Thursday, April 22, 1999

Captain of
USS Indianapolis
may yet have his
name exonerated

A joint congressional resolution
says the court-martial of Navy
Capt. Charles B. McVay was
'a miscarriage of justice'

By Pete Pichaske
Phillips News Service


WASHINGTON -- Undeterred by last year's rebuff, supporters anxious to exonerate the captain and crew of the USS Indianapolis, the Navy cruiser sunk by the Japanese during World War II, are back again this year.

A joint congressional resolution was introduced in the House today declaring that the court-martial of Navy Capt. Charles B. McVay II, the ship's captain, was "not morally sustainable" and "a miscarriage of justice that led to his unjust humiliation."

The resolution exonerates McVay and asks that the president award a presidential citation to the crew of the Indianapolis.

The resolution was drafted by Rep. Joe Scarborough of Florida, whose interest in McVay was sparked by a Florida middle-schooler's history project concluding that McVay was wrongly blamed for the worst sea disaster in the history of the U.S. Navy.

The resolution has 35 co-sponsors, including both Hawaii House members, Democrats Neil Abercrombie and Patsy Mink. It will be introduced later this week in the Senate by Sen. Bob Smith, R-New Hampshire.

"We will not give up on this issue," said Abercrombie. "All of the values we treasure are embodied in the actions of the men of the Indianapolis, from the captain on down."

The Indianapolis had just delivered key parts of the atomic bomb to be dropped on Hiroshima to the Pacific island of Tinian when it was attacked by a Japanese submarine on the night of July 30, 1945, about halfway between the Philippines and Guam.

Only 316 of the ship's 1,196-member crew, including McVay, survived the attack and the shark-infested waters.

Shortly after the incident, McVay was court-martialed for negligence.

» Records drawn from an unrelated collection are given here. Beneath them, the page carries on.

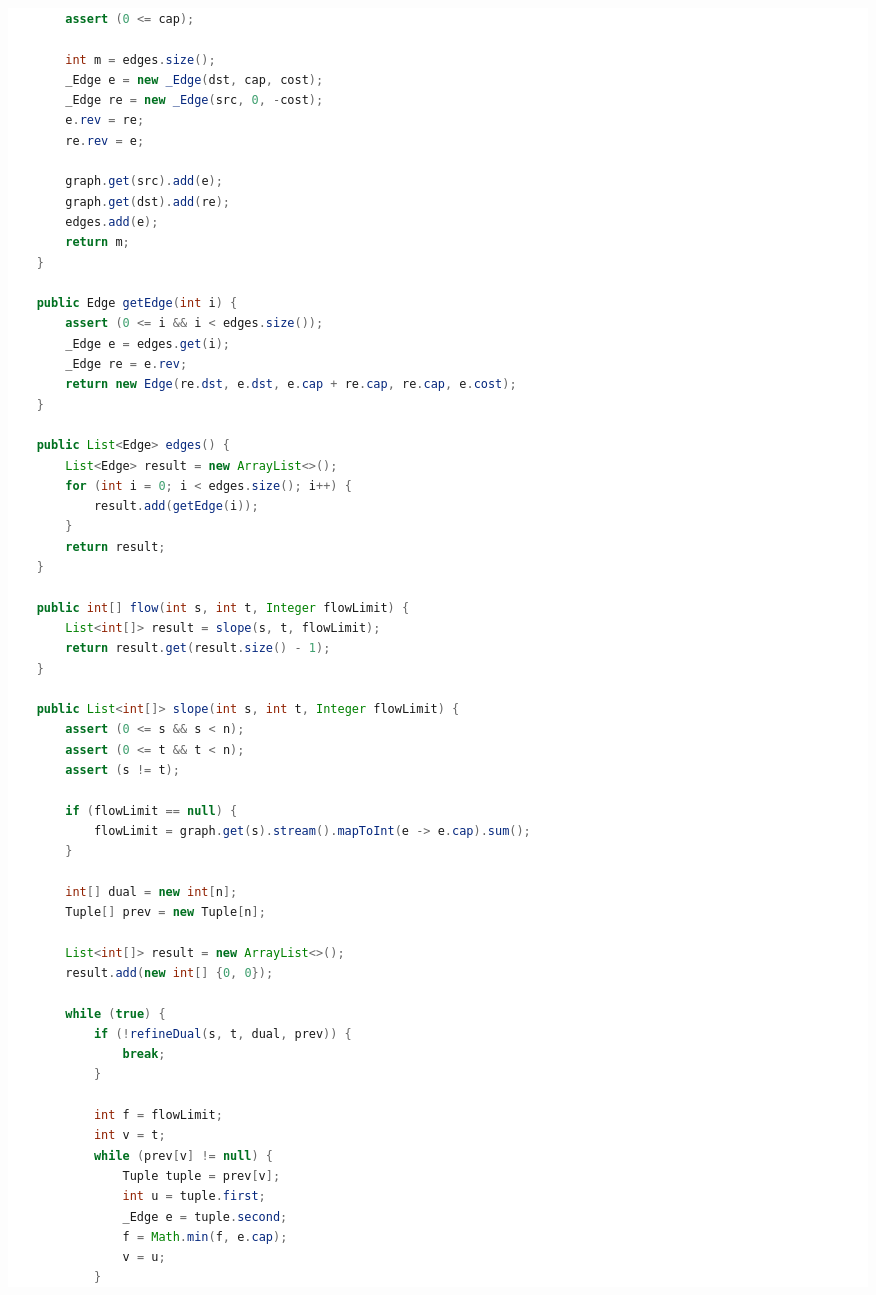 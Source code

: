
 ```java
        assert (0 <= cap);

        int m = edges.size();
        _Edge e = new _Edge(dst, cap, cost);
        _Edge re = new _Edge(src, 0, -cost);
        e.rev = re;
        re.rev = e;

        graph.get(src).add(e);
        graph.get(dst).add(re);
        edges.add(e);
        return m;
    }

    public Edge getEdge(int i) {
        assert (0 <= i && i < edges.size());
        _Edge e = edges.get(i);
        _Edge re = e.rev;
        return new Edge(re.dst, e.dst, e.cap + re.cap, re.cap, e.cost);
    }

    public List<Edge> edges() {
        List<Edge> result = new ArrayList<>();
        for (int i = 0; i < edges.size(); i++) {
            result.add(getEdge(i));
        }
        return result;
    }

    public int[] flow(int s, int t, Integer flowLimit) {
        List<int[]> result = slope(s, t, flowLimit);
        return result.get(result.size() - 1);
    }

    public List<int[]> slope(int s, int t, Integer flowLimit) {
        assert (0 <= s && s < n);
        assert (0 <= t && t < n);
        assert (s != t);

        if (flowLimit == null) {
            flowLimit = graph.get(s).stream().mapToInt(e -> e.cap).sum();
        }

        int[] dual = new int[n];
        Tuple[] prev = new Tuple[n];

        List<int[]> result = new ArrayList<>();
        result.add(new int[] {0, 0});

        while (true) {
            if (!refineDual(s, t, dual, prev)) {
                break;
            }

            int f = flowLimit;
            int v = t;
            while (prev[v] != null) {
                Tuple tuple = prev[v];
                int u = tuple.first;
                _Edge e = tuple.second;
                f = Math.min(f, e.cap);
                v = u;
            }
``` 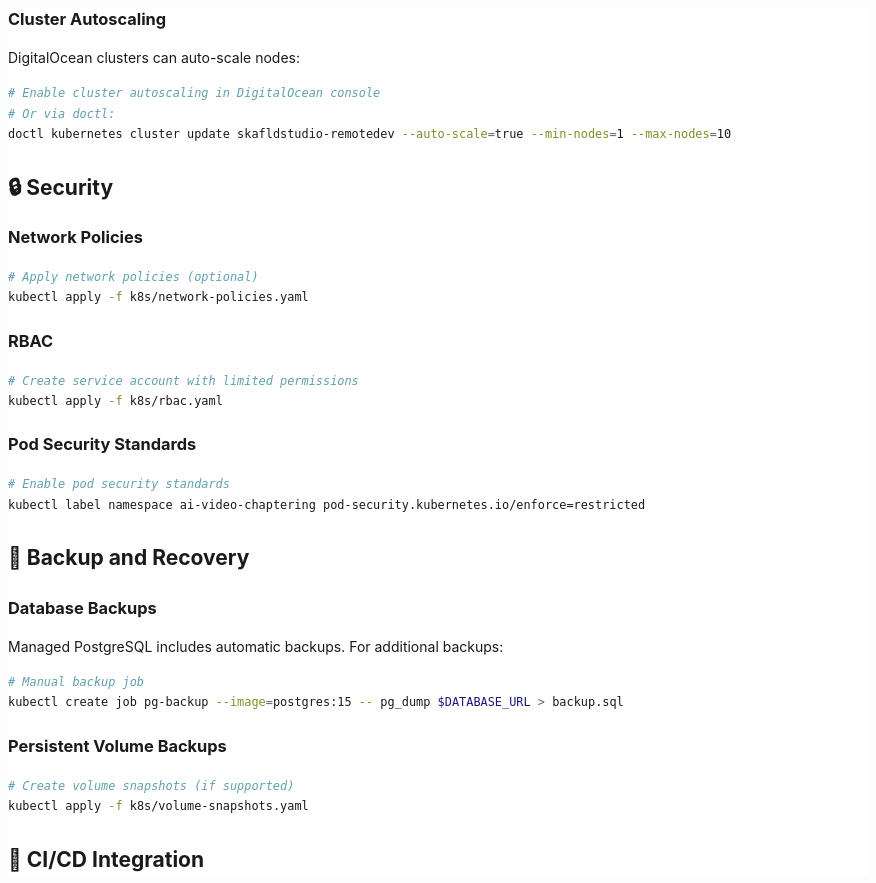 ### Cluster Autoscaling

DigitalOcean clusters can auto-scale nodes:

```bash
# Enable cluster autoscaling in DigitalOcean console
# Or via doctl:
doctl kubernetes cluster update skafldstudio-remotedev --auto-scale=true --min-nodes=1 --max-nodes=10
```

## 🔒 Security

### Network Policies

```bash
# Apply network policies (optional)
kubectl apply -f k8s/network-policies.yaml
```

### RBAC

```bash
# Create service account with limited permissions
kubectl apply -f k8s/rbac.yaml
```

### Pod Security Standards

```bash
# Enable pod security standards
kubectl label namespace ai-video-chaptering pod-security.kubernetes.io/enforce=restricted
```

## 💾 Backup and Recovery

### Database Backups

Managed PostgreSQL includes automatic backups. For additional backups:

```bash
# Manual backup job
kubectl create job pg-backup --image=postgres:15 -- pg_dump $DATABASE_URL > backup.sql
```

### Persistent Volume Backups

```bash
# Create volume snapshots (if supported)
kubectl apply -f k8s/volume-snapshots.yaml
```

## 🔄 CI/CD Integration
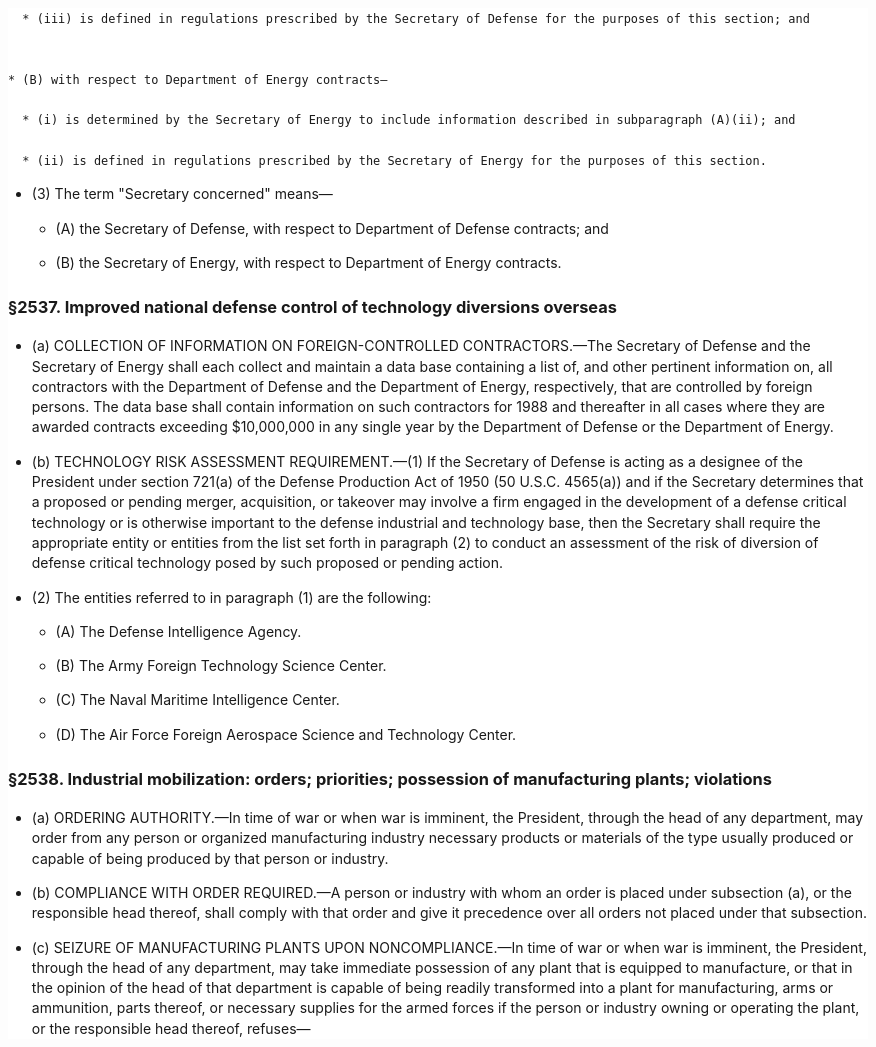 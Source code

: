       * (iii) is defined in regulations prescribed by the Secretary of Defense for the purposes of this section; and


    * (B) with respect to Department of Energy contracts—

      * (i) is determined by the Secretary of Energy to include information described in subparagraph (A)(ii); and

      * (ii) is defined in regulations prescribed by the Secretary of Energy for the purposes of this section.


  * (3) The term "Secretary concerned" means—

    * (A) the Secretary of Defense, with respect to Department of Defense contracts; and

    * (B) the Secretary of Energy, with respect to Department of Energy contracts.

### §2537. Improved national defense control of technology diversions overseas
* (a) COLLECTION OF INFORMATION ON FOREIGN-CONTROLLED CONTRACTORS.—The Secretary of Defense and the Secretary of Energy shall each collect and maintain a data base containing a list of, and other pertinent information on, all contractors with the Department of Defense and the Department of Energy, respectively, that are controlled by foreign persons. The data base shall contain information on such contractors for 1988 and thereafter in all cases where they are awarded contracts exceeding $10,000,000 in any single year by the Department of Defense or the Department of Energy.

* (b) TECHNOLOGY RISK ASSESSMENT REQUIREMENT.—(1) If the Secretary of Defense is acting as a designee of the President under section 721(a) of the Defense Production Act of 1950 (50 U.S.C. 4565(a)) and if the Secretary determines that a proposed or pending merger, acquisition, or takeover may involve a firm engaged in the development of a defense critical technology or is otherwise important to the defense industrial and technology base, then the Secretary shall require the appropriate entity or entities from the list set forth in paragraph (2) to conduct an assessment of the risk of diversion of defense critical technology posed by such proposed or pending action.

* (2) The entities referred to in paragraph (1) are the following:

  * (A) The Defense Intelligence Agency.

  * (B) The Army Foreign Technology Science Center.

  * (C) The Naval Maritime Intelligence Center.

  * (D) The Air Force Foreign Aerospace Science and Technology Center.

### §2538. Industrial mobilization: orders; priorities; possession of manufacturing plants; violations
* (a) ORDERING AUTHORITY.—In time of war or when war is imminent, the President, through the head of any department, may order from any person or organized manufacturing industry necessary products or materials of the type usually produced or capable of being produced by that person or industry.

* (b) COMPLIANCE WITH ORDER REQUIRED.—A person or industry with whom an order is placed under subsection (a), or the responsible head thereof, shall comply with that order and give it precedence over all orders not placed under that subsection.

* (c) SEIZURE OF MANUFACTURING PLANTS UPON NONCOMPLIANCE.—In time of war or when war is imminent, the President, through the head of any department, may take immediate possession of any plant that is equipped to manufacture, or that in the opinion of the head of that department is capable of being readily transformed into a plant for manufacturing, arms or ammunition, parts thereof, or necessary supplies for the armed forces if the person or industry owning or operating the plant, or the responsible head thereof, refuses—
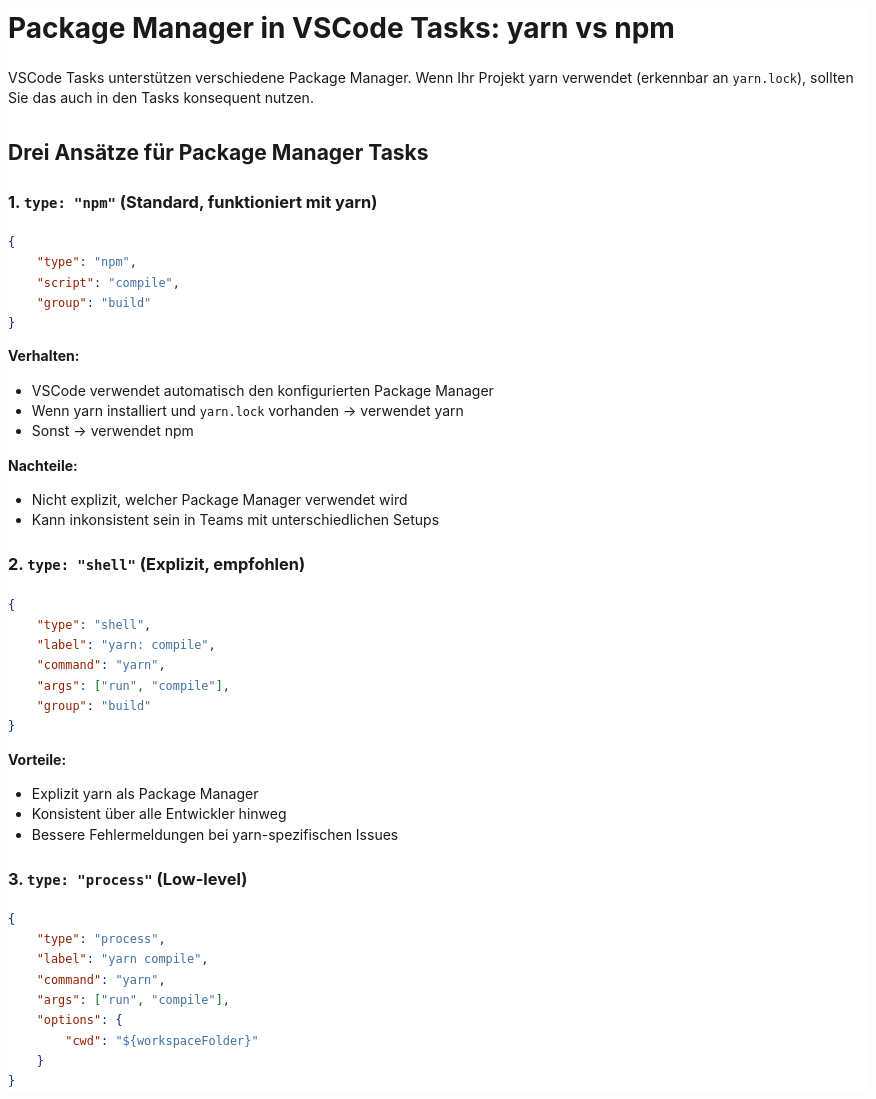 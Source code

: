 # Package Manager in VSCode Tasks: yarn vs npm

VSCode Tasks unterstützen verschiedene Package Manager. Wenn Ihr Projekt yarn verwendet (erkennbar an `yarn.lock`), sollten Sie das auch in den Tasks konsequent nutzen.

## Drei Ansätze für Package Manager Tasks

### 1. `type: "npm"` (Standard, funktioniert mit yarn)

```json
{
    "type": "npm",
    "script": "compile",
    "group": "build"
}
```

**Verhalten:**
- VSCode verwendet automatisch den konfigurierten Package Manager
- Wenn yarn installiert und `yarn.lock` vorhanden → verwendet yarn
- Sonst → verwendet npm

**Nachteile:**
- Nicht explizit, welcher Package Manager verwendet wird
- Kann inkonsistent sein in Teams mit unterschiedlichen Setups

### 2. `type: "shell"` (Explizit, empfohlen)

```json
{
    "type": "shell",
    "label": "yarn: compile",
    "command": "yarn",
    "args": ["run", "compile"],
    "group": "build"
}
```

**Vorteile:**
- Explizit yarn als Package Manager
- Konsistent über alle Entwickler hinweg
- Bessere Fehlermeldungen bei yarn-spezifischen Issues

### 3. `type: "process"` (Low-level)

```json
{
    "type": "process",
    "label": "yarn compile",
    "command": "yarn",
    "args": ["run", "compile"],
    "options": {
        "cwd": "${workspaceFolder}"
    }
}
```
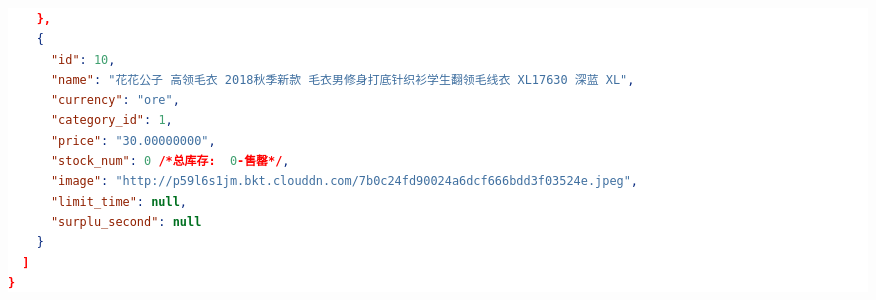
 ```json
    },
    {
      "id": 10,
      "name": "花花公子 高领毛衣 2018秋季新款 毛衣男修身打底针织衫学生翻领毛线衣 XL17630 深蓝 XL",
      "currency": "ore",
      "category_id": 1,
      "price": "30.00000000",
      "stock_num": 0 /*总库存:  0-售罄*/,
      "image": "http://p59l6s1jm.bkt.clouddn.com/7b0c24fd90024a6dcf666bdd3f03524e.jpeg",
      "limit_time": null,
      "surplu_second": null
    }
  ]
}
```
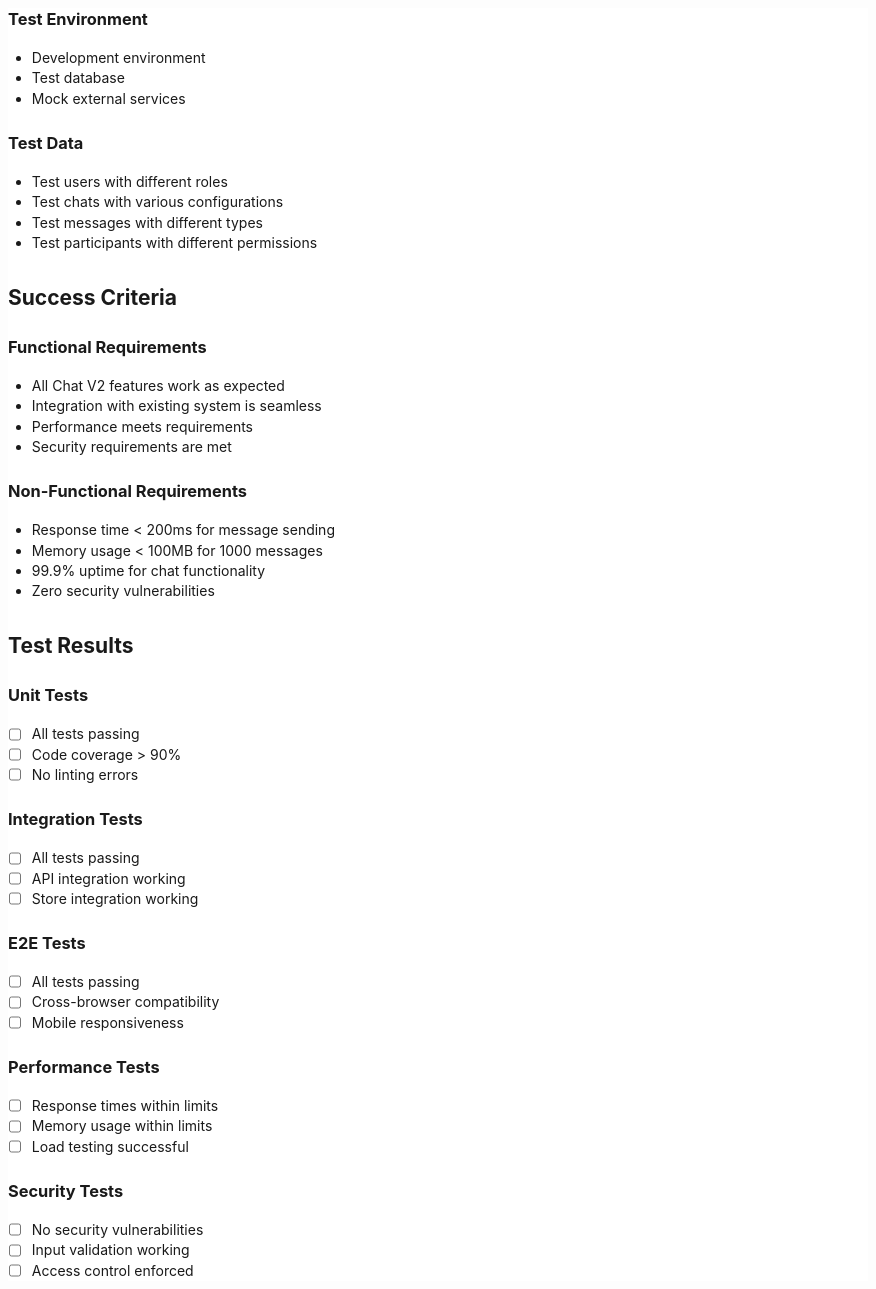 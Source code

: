 ### Test Environment
- Development environment
- Test database
- Mock external services

### Test Data
- Test users with different roles
- Test chats with various configurations
- Test messages with different types
- Test participants with different permissions

## Success Criteria

### Functional Requirements
- All Chat V2 features work as expected
- Integration with existing system is seamless
- Performance meets requirements
- Security requirements are met

### Non-Functional Requirements
- Response time < 200ms for message sending
- Memory usage < 100MB for 1000 messages
- 99.9% uptime for chat functionality
- Zero security vulnerabilities

## Test Results

### Unit Tests
- [ ] All tests passing
- [ ] Code coverage > 90%
- [ ] No linting errors

### Integration Tests
- [ ] All tests passing
- [ ] API integration working
- [ ] Store integration working

### E2E Tests
- [ ] All tests passing
- [ ] Cross-browser compatibility
- [ ] Mobile responsiveness

### Performance Tests
- [ ] Response times within limits
- [ ] Memory usage within limits
- [ ] Load testing successful

### Security Tests
- [ ] No security vulnerabilities
- [ ] Input validation working
- [ ] Access control enforced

More than 20 years later, declassified documents revealed that the Navy had failed to inform McVay the Japanese submarine had been spotted in the Philippine Sea.

McVay committed suicide in 1968. The crusade to clear his name has been championed by his son, Honolulu promoter Kimo McVay, and by former sailors convinced his conviction was unfair.

"They made a scapegoat of our captain," said Charles Murphy, head of the Indianapolis Survivors Association. About 135 of the crew are still alive today, and about a dozen were here today.

Last year, Scarborough introduced a slightly different resolution which asked for a posthumous pardon for McVay and had more than 100 co-sponsors. The bill died after the Senate parliamentarian ruled that Senate rules bar Congress from changing military records.

Backers hope this year's resolution would clear that procedural hurdle. "I think the bill is written now so it won't change any history," said Kimo McVay.